OMAHA, Neb.-One way to increase loan volume is to get members to take out two loans at a time.
That's the strategy behind Centris FCU's BOGO (buy-one-get one) loan program, which helped it pick up volume right when loans began to tail off, explained Seth Swier, AVP of financial services.
"We just tried to increase our opportunity to make more cross sales and make life easier for our members. They can bring over another loan, pay only one financial institution, and get a lower rate-and we get more volume."
Swier said Centris modeled the loan program after what retailers often do-let consumers buy the first item at regular price and then the second purchase is half off. The promotion applied to loans for auto and recreational vehicles, and for boats and motorcycles. Centris gave members its going rate on the first loan and then cut the second rate in half, down to as low as 2.5% APR.
The biggest bang, said Swier, came from members taking out a car loan and then refinancing their recreational vehicle or boat. "We brought several rates down from the 8% to 10% range, to 3% to 5%."
The program fared well, attracting 30 pairs of loans for more than $1 million in four weeks, helping to boost overall loan volume in June, year over year. Auto loans ($4,506,920) were up from June 2010 by $1.2 million, and RV, boat, and motorcycle loans ($805,266) were up by $50,000.
"Usually, late April and May is when our highest amount of auto loans occur," explained Swier. "But this year we seemed to have done better in early spring-loan demand started in February but began to cool in May. Bringing in this promotion in June brought in a decent amount of loans we would not have gotten otherwise, and more attention to our loan program."
Centris FCU's normal new car loan rate for a good credit score is in the upper 4% range to lower 5%, and the credit union cut rates to $2.5% in some cases on the half-price offer. Centris' standard recreational vehicle rate ranges from 6% to 8% for A paper.

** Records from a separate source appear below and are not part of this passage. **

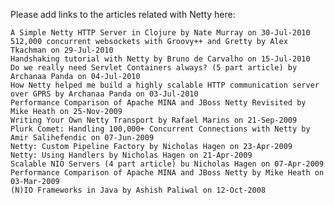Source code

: Please add links to the articles related with Netty here:

    A Simple Netty HTTP Server in Clojure by Nate Murray on 30-Jul-2010
    512,000 concurrent websockets with Groovy++ and Gretty by Alex Tkachman on 29-Jul-2010
    Handshaking tutorial with Netty by Bruno de Carvalho on 15-Jul-2010
    Do we really need Servlet Containers always? (5 part article) by Archanaa Panda on 04-Jul-2010
    How Netty helped me build a highly scalable HTTP communication server over GPRS by Archanaa Panda on 03-Jul-2010
    Performance Comparison of Apache MINA and JBoss Netty Revisited by Mike Heath on 25-Nov-2009
    Writing Your Own Netty Transport by Rafael Marins on 21-Sep-2009
    Plurk Comet: Handling 100,000+ Concurrent Connections with Netty by Amir Salihefendic on 07-Jun-2009
    Netty: Custom Pipeline Factory by Nicholas Hagen on 23-Apr-2009
    Netty: Using Handlers by Nicholas Hagen on 21-Apr-2009
    Scalable NIO Servers (4 part article) bu Nicholas Hagen on 07-Apr-2009
    Performance Comparison of Apache MINA and JBoss Netty by Mike Heath on 03-Mar-2009
    (N)IO Frameworks in Java by Ashish Paliwal on 12-Oct-2008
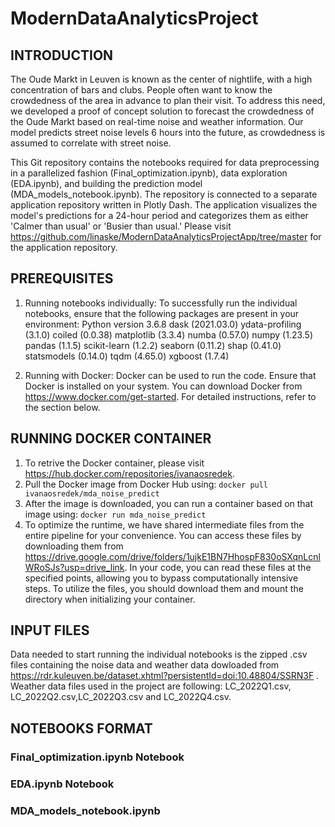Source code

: # ModernDataAnalyticsProject


## INTRODUCTION 
The Oude Markt in Leuven is known as the center of nightlife, with a high concentration of bars and clubs. People often want to know the crowdedness of the area in advance to plan their visit. To address this need, we developed a proof of concept solution to forecast the crowdedness of the Oude Markt based on real-time noise and weather information. Our model predicts street noise levels 6 hours into the future, as crowdedness is assumed to correlate with street noise.

This Git repository contains the notebooks required for data preprocessing in a parallelized fashion (Final_optimization.ipynb), data exploration (EDA.ipynb), and building the prediction model (MDA_models_notebook.ipynb). The repository is connected to a separate application repository written in Plotly Dash. The application visualizes the model's predictions for a 24-hour period and categorizes them as either 'Calmer than usual' or 'Busier than usual.'  Please visit https://github.com/linaske/ModernDataAnalyticsProjectApp/tree/master for the application repository.

## PREREQUISITES 

1. Running notebooks individually: To successfully run the individual notebooks, ensure that the following packages are present in your environment:
Python version 3.6.8
dask (2021.03.0)
ydata-profiling (3.1.0)
coiled (0.0.38)
matplotlib (3.3.4)
numba (0.57.0)
numpy (1.23.5)
pandas (1.1.5)
scikit-learn (1.2.2)
seaborn (0.11.2)
shap (0.41.0)
statsmodels (0.14.0)
tqdm (4.65.0)
xgboost (1.7.4)

2. Running with Docker: Docker can be used to run the code. Ensure that Docker is installed on your system. You can download Docker from https://www.docker.com/get-started. For detailed instructions, refer to the section below.


##  RUNNING DOCKER CONTAINER

1. To retrive the Docker container, please visit https://hub.docker.com/repositories/ivanaosredek. 
2. Pull the Docker image from Docker Hub using: `docker pull ivanaosredek/mda_noise_predict`
3. After the image is downloaded, you can run a container based on that image using: `docker run mda_noise_predict`
4. To optimize the runtime, we have shared intermediate files from the entire pipeline for your convenience. You can access these files by downloading them from https://drive.google.com/drive/folders/1ujkE1BN7HhospF830oSXqnLcnlWRoSJs?usp=drive_link. In your code, you can read these files at the specified points, allowing you to bypass computationally intensive steps. To utilize the files, you should download them and mount the directory when initializing your container.

## INPUT FILES
Data needed to start running the individual notebooks is the zipped .csv files containing the noise data and weather data dowloaded from https://rdr.kuleuven.be/dataset.xhtml?persistentId=doi:10.48804/SSRN3F . Weather data files used in the project are following: LC_2022Q1.csv, LC_2022Q2.csv,LC_2022Q3.csv and LC_2022Q4.csv. 

## NOTEBOOKS FORMAT

### Final_optimization.ipynb Notebook
### EDA.ipynb Notebook
### MDA_models_notebook.ipynb



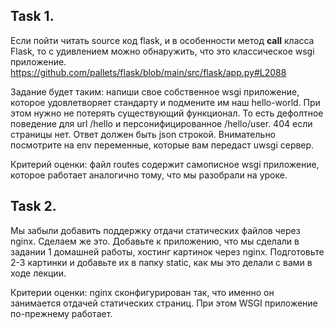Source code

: ## Task 1.
Если пойти читать source код flask, и в особенности метод __call__ класса Flask, то с удивлением можно обнаружить, что это классическое wsgi приложение. https://github.com/pallets/flask/blob/main/src/flask/app.py#L2088

Задание будет таким: напиши свое собственное wsgi приложение, которое удовлетворяет стандарту и подмените им наш hello-world. При этом нужно не потерять существующий функционал. То есть дефолтное поведение для url /hello и персонифицированное /hello/user. 404 если страницы нет. Ответ должен быть json строкой. Внимательно посмотрите на env переменные, которые вам передаст uwsgi сервер.

Критерий оценки: файл routes содержит самописное wsgi приложение, которое работает аналогично тому, что мы разобрали на уроке.


## Task 2.
Мы забыли добавить поддержку отдачи статических файлов через nginx. Сделаем же это. Добавьте к приложению, что мы сделали в задании 1 домашней работы, хостинг картинок через nginx. Подготовьте 2-3 картинки и добавьте их в папку static, как мы это делали с вами в ходе лекции.

Критерии оценки: nginx сконфигурирован так, что именно он занимается отдачей статических страниц. При этом WSGI приложение по-прежнему работает.
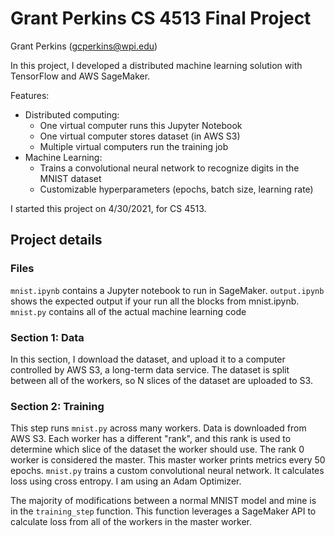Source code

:# Grant Perkins CS 4513 Final Project

Grant Perkins (gcperkins@wpi.edu)

In this project, I developed a distributed machine learning solution with TensorFlow and AWS SageMaker.

Features:
 - Distributed computing:
   + One virtual computer runs this Jupyter Notebook
   + One virtual computer stores dataset (in AWS S3)
   + Multiple virtual computers run the training job
 - Machine Learning:
   + Trains a convolutional neural network to recognize digits in the MNIST dataset
   + Customizable hyperparameters (epochs, batch size, learning rate)

I started this project on 4/30/2021, for CS 4513.

## Project details

### Files
`mnist.ipynb` contains a Jupyter notebook to run in SageMaker.
`output.ipynb` shows the expected output if your run all the blocks from mnist.ipynb.
`mnist.py` contains all of the actual machine learning code

### Section 1: Data

In this section, I download the dataset, and upload it to a computer controlled by AWS S3, a long-term data service.
The dataset is split between all of the workers, so N slices of the dataset are uploaded to S3.

### Section 2: Training

This step runs `mnist.py` across many workers. Data is downloaded from AWS S3. Each worker has a different "rank", and 
this rank is used to determine which slice of the dataset the worker should use. The rank 0 worker is considered the
master. This master worker prints metrics every 50 epochs. `mnist.py` trains a custom convolutional neural network. It
calculates loss using cross entropy. I am using an Adam Optimizer.

The majority of modifications between a normal MNIST model and mine is in the `training_step` function. This function 
leverages a SageMaker API to calculate loss from all of the workers in the master worker.

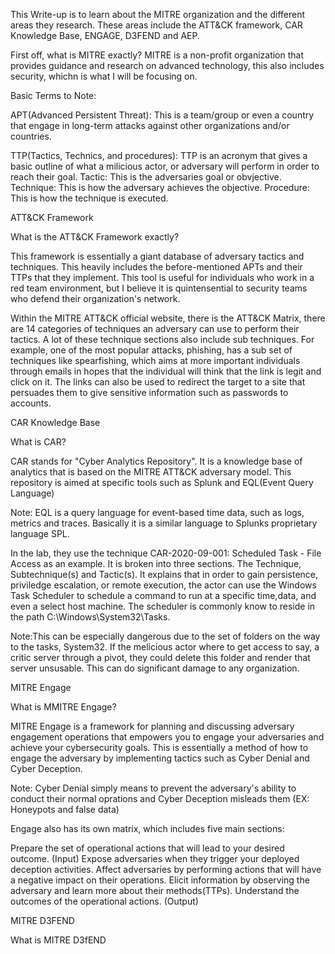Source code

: This Write-up is to learn about the MITRE organization and the different areas they research. These areas include the ATT&CK framework, CAR Knowledge Base, ENGAGE, D3FEND and AEP.

First off, what is MITRE exactly? 
MITRE is a non-profit organization that provides guidance and research on advanced technology, this also includes security, whichn is what I will be focusing on. 

Basic Terms to Note:

APT(Advanced Persistent Threat): This is a team/group or even a country that engage in long-term attacks against other organizations and/or countries.

TTP(Tactics, Technics, and procedures): TTP is an acronym that gives a basic outline of what a milicious actor, or adversary will perform in order to reach their goal.
Tactic: This is the adversaries goal or obvjective.
Technique: This is how the adversary achieves the objective.
Procedure: This is how the technique is executed. 

ATT&CK Framework

What is the ATT&CK Framework exactly?

This framework is essentially a giant database of adversary tactics and techniques. This heavily includes the before-mentioned APTs and their TTPs that they implement. This tool is useful for individuals who work in a red team environment, but I believe it is quintensential to security teams who defend their organization's network. 

Within the MITRE ATT&CK official website, there is the ATT&CK Matrix, there are 14 categories of techniques an adversary can use to perform their tactics. A lot of these technique sections also include sub techniques. For example, one of the most popular attacks, phishing, has a sub set of techniques like spearfishing, which aims at more important individuals through emails in hopes that the individual will think that the link is legit and click on it. The links can also be used to redirect the target to a site that persuades them to give sensitive information such as passwords to accounts.


CAR Knowledge Base

What is CAR?

CAR stands for "Cyber Analytics Repository". It is a knowledge base of analytics that is based on the MITRE ATT&CK adversary model. This repository is aimed at specific tools such as Splunk and EQL(Event Query Language)

Note: EQL is a query language for event-based time data, such as logs, metrics and traces. Basically it is a similar language to Splunks proprietary language SPL. 

In the lab, they use the technique  CAR-2020-09-001: Scheduled Task - File Access as an example. It is broken into three sections. The Technique, Subtechnique(s) and Tactic(s). 
It explains that in order to gain persistence, priviledge escalation, or remote execution, the actor can use the Windows Task Scheduler to schedule a command to run at a specific time,data, and even a select host machine. The scheduler is commonly know to reside in the path C:\Windows\System32\Tasks\. 

Note:This can be especially dangerous due to the set of folders on the way to the tasks, System32. If the melicious actor where to get access to say, a critic server through a pivot, they could delete this folder and render that server unsusable. This can do significant damage to any organization. 

MITRE Engage

What is MMITRE Engage?

MITRE Engage is a framework for planning and discussing adversary engagement operations that empowers you to engage your adversaries and achieve your cybersecurity goals. This is essentially a method of how to engage the adversary by implementing tactics such as Cyber Denial and Cyber Deception.

Note: Cyber Denial simply means to prevent the adversary's ability to conduct their normal oprations and Cyber Deception misleads them (EX: Honeypots and false data)

Engage also has its own matrix, which includes five main sections:

Prepare the set of operational actions that will lead to your desired outcome. (Input)
Expose adversaries when they trigger your deployed deception activities. 
Affect adversaries by performing actions that will have a negative impact on their operations.
Elicit information by observing the adversary and learn more about their methods(TTPs).
Understand the outcomes of the operational actions. (Output)

MITRE D3FEND

What is MITRE D3fEND


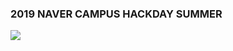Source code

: ### 2019 NAVER CAMPUS HACKDAY SUMMER 

<a href="https://recruit.navercorp.com/naver/job/detail/developer?annoId=20002666&classId=&jobId=&entTypeCd=004&searchTxt="><img src="https://github.com/NAVER-CAMPUS-HACKDAY/common/blob/master/19CHACK_S.png" /></a>
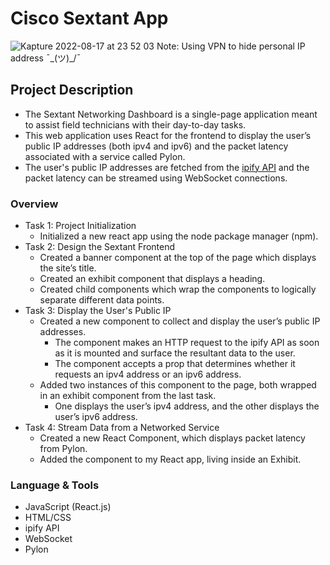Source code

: # Cisco Sextant App 
![Kapture 2022-08-17 at 23 52 03](https://user-images.githubusercontent.com/94224903/185320508-94563001-9d60-4c9a-a2b5-9687e8b08bcb.gif)
Note: Using VPN to hide personal IP address ¯\_(ツ)_/¯
## **Project Description**
- The Sextant Networking Dashboard is a single-page application meant to assist field technicians with their day-to-day tasks. 
- This web application uses React for the frontend to display the user’s public IP addresses (both ipv4 and ipv6) and the packet latency associated with a service called Pylon. 
- The user's public IP addresses are fetched from the <a href="https://www.ipify.org/" target="_blank">ipify API</a> and the packet latency can be streamed using WebSocket connections.

### **Overview**

- Task 1: Project Initialization
  - Initialized a new react app using the node package manager (npm).
- Task 2: Design the Sextant Frontend
  - Created a banner component at the top of the page which displays the site’s title.
  - Created an exhibit component that displays a heading.
  - Created child components which wrap the components to logically separate different data points.
- Task 3: Display the User's Public IP
  - Created a new component to collect and display the user’s public IP addresses.
    - The component makes an HTTP request to the ipify API as soon as it is mounted and surface the resultant data to the user.
    - The component accepts a prop that determines whether it requests an ipv4 address or an ipv6 address.
  - Added two instances of this component to the page, both wrapped in an exhibit component from the last task.
    - One displays the user’s ipv4 address, and the other displays the user’s ipv6 address.
- Task 4: Stream Data from a Networked Service
  - Created a new React Component, which displays packet latency from Pylon.
  - Added the component to my React app, living inside an Exhibit.

### Language **& Tools**

- JavaScript (React.js)
- HTML/CSS
- ipify API
- WebSocket
- Pylon
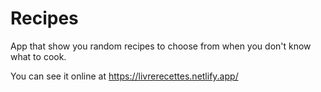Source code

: # Recipes
App that show you random recipes to choose from when you don't know what to cook.

You can see it online at https://livrerecettes.netlify.app/
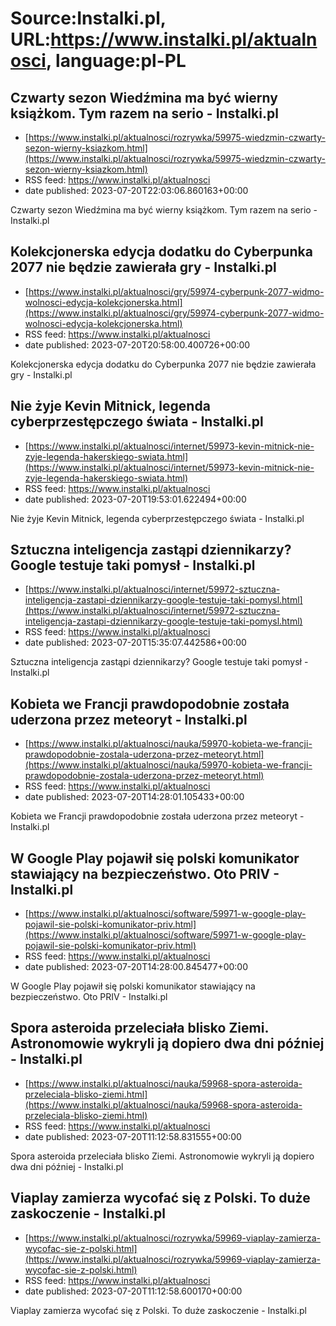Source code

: # Source:Instalki.pl, URL:https://www.instalki.pl/aktualnosci, language:pl-PL

## Czwarty sezon Wiedźmina ma być wierny książkom. Tym razem na serio - Instalki.pl
 - [https://www.instalki.pl/aktualnosci/rozrywka/59975-wiedzmin-czwarty-sezon-wierny-ksiazkom.html](https://www.instalki.pl/aktualnosci/rozrywka/59975-wiedzmin-czwarty-sezon-wierny-ksiazkom.html)
 - RSS feed: https://www.instalki.pl/aktualnosci
 - date published: 2023-07-20T22:03:06.860163+00:00

Czwarty sezon Wiedźmina ma być wierny książkom. Tym razem na serio - Instalki.pl

## Kolekcjonerska edycja dodatku do Cyberpunka 2077 nie będzie zawierała gry - Instalki.pl
 - [https://www.instalki.pl/aktualnosci/gry/59974-cyberpunk-2077-widmo-wolnosci-edycja-kolekcjonerska.html](https://www.instalki.pl/aktualnosci/gry/59974-cyberpunk-2077-widmo-wolnosci-edycja-kolekcjonerska.html)
 - RSS feed: https://www.instalki.pl/aktualnosci
 - date published: 2023-07-20T20:58:00.400726+00:00

Kolekcjonerska edycja dodatku do Cyberpunka 2077 nie będzie zawierała gry - Instalki.pl

## Nie żyje Kevin Mitnick, legenda cyberprzestępczego świata - Instalki.pl
 - [https://www.instalki.pl/aktualnosci/internet/59973-kevin-mitnick-nie-zyje-legenda-hakerskiego-swiata.html](https://www.instalki.pl/aktualnosci/internet/59973-kevin-mitnick-nie-zyje-legenda-hakerskiego-swiata.html)
 - RSS feed: https://www.instalki.pl/aktualnosci
 - date published: 2023-07-20T19:53:01.622494+00:00

Nie żyje Kevin Mitnick, legenda cyberprzestępczego świata - Instalki.pl

## Sztuczna inteligencja zastąpi dziennikarzy? Google testuje taki pomysł  - Instalki.pl
 - [https://www.instalki.pl/aktualnosci/internet/59972-sztuczna-inteligencja-zastapi-dziennikarzy-google-testuje-taki-pomysl.html](https://www.instalki.pl/aktualnosci/internet/59972-sztuczna-inteligencja-zastapi-dziennikarzy-google-testuje-taki-pomysl.html)
 - RSS feed: https://www.instalki.pl/aktualnosci
 - date published: 2023-07-20T15:35:07.442586+00:00

Sztuczna inteligencja zastąpi dziennikarzy? Google testuje taki pomysł  - Instalki.pl

## Kobieta we Francji prawdopodobnie została uderzona przez meteoryt - Instalki.pl
 - [https://www.instalki.pl/aktualnosci/nauka/59970-kobieta-we-francji-prawdopodobnie-zostala-uderzona-przez-meteoryt.html](https://www.instalki.pl/aktualnosci/nauka/59970-kobieta-we-francji-prawdopodobnie-zostala-uderzona-przez-meteoryt.html)
 - RSS feed: https://www.instalki.pl/aktualnosci
 - date published: 2023-07-20T14:28:01.105433+00:00

Kobieta we Francji prawdopodobnie została uderzona przez meteoryt - Instalki.pl

## W Google Play pojawił się polski komunikator stawiający na bezpieczeństwo. Oto PRIV - Instalki.pl
 - [https://www.instalki.pl/aktualnosci/software/59971-w-google-play-pojawil-sie-polski-komunikator-priv.html](https://www.instalki.pl/aktualnosci/software/59971-w-google-play-pojawil-sie-polski-komunikator-priv.html)
 - RSS feed: https://www.instalki.pl/aktualnosci
 - date published: 2023-07-20T14:28:00.845477+00:00

W Google Play pojawił się polski komunikator stawiający na bezpieczeństwo. Oto PRIV - Instalki.pl

## Spora asteroida przeleciała blisko Ziemi. Astronomowie wykryli ją dopiero dwa dni później - Instalki.pl
 - [https://www.instalki.pl/aktualnosci/nauka/59968-spora-asteroida-przeleciala-blisko-ziemi.html](https://www.instalki.pl/aktualnosci/nauka/59968-spora-asteroida-przeleciala-blisko-ziemi.html)
 - RSS feed: https://www.instalki.pl/aktualnosci
 - date published: 2023-07-20T11:12:58.831555+00:00

Spora asteroida przeleciała blisko Ziemi. Astronomowie wykryli ją dopiero dwa dni później - Instalki.pl

## Viaplay zamierza wycofać się z Polski. To duże zaskoczenie - Instalki.pl
 - [https://www.instalki.pl/aktualnosci/rozrywka/59969-viaplay-zamierza-wycofac-sie-z-polski.html](https://www.instalki.pl/aktualnosci/rozrywka/59969-viaplay-zamierza-wycofac-sie-z-polski.html)
 - RSS feed: https://www.instalki.pl/aktualnosci
 - date published: 2023-07-20T11:12:58.600170+00:00

Viaplay zamierza wycofać się z Polski. To duże zaskoczenie - Instalki.pl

Swier said the BOGO loan drew more attention to the credit union than a standard loan sale, where the credit union cuts auto and RV rates across the board. Plus, it costs the credit union less. "You can take all of your auto and RV loan products and cut the price by 20% to 30% and call that a sale. Or you can do the more interesting BOGO approach, and overall you end up with a little more yield than just cutting 20% to 30% of all your inventory. We looked at the numbers and said that instead of maybe getting our average $12,000 car loan at 3%, if we discounted everything, we get two loans in the $20,000 to $30,000 range and an overall yield of 3.5% to 4% on two loans."